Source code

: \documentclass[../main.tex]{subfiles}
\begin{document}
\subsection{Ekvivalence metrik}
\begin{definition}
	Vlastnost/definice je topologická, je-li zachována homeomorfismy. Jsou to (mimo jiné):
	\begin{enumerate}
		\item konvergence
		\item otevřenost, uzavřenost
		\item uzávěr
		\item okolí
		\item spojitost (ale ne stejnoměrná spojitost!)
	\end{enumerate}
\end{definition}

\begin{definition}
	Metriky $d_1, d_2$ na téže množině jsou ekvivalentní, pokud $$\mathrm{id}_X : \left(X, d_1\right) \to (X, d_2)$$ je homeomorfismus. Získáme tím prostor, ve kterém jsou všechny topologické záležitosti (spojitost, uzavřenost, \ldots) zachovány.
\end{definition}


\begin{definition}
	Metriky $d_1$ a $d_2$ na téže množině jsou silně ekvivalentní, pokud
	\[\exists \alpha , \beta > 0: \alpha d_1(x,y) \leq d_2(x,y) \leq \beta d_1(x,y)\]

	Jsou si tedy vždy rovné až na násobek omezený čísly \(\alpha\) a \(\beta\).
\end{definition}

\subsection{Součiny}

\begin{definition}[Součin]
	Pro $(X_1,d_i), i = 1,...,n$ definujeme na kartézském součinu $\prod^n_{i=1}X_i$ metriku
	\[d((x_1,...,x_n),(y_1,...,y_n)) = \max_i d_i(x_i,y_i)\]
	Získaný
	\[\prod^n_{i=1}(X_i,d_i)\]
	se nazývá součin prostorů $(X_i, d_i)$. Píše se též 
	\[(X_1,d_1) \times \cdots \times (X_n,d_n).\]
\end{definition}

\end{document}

________________________________________

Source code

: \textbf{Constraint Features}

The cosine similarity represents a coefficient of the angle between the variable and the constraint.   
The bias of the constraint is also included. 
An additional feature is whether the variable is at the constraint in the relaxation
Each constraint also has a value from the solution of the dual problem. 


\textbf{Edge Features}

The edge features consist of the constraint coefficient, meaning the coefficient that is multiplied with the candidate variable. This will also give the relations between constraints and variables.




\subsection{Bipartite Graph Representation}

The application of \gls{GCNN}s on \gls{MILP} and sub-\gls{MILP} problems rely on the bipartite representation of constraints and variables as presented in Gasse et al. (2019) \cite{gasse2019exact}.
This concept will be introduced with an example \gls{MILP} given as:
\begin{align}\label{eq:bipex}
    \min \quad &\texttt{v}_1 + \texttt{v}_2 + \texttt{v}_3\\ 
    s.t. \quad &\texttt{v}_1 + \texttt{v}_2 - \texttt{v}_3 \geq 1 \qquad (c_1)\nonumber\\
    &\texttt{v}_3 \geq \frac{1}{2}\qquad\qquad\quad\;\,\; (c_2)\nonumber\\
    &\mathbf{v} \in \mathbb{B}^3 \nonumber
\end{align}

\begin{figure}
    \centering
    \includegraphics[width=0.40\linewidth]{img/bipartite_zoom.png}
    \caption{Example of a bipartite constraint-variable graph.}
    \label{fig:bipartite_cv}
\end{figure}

________________________________________

--- What is needed ---
What is needed is each line from the records with the word "This" in it.

--- Solution ---
The edge features consist of the constraint coefficient, meaning the coefficient that is multiplied with the candidate variable. This will also give the relations between constraints and variables.
This concept will be introduced with an example \gls{MILP} given as:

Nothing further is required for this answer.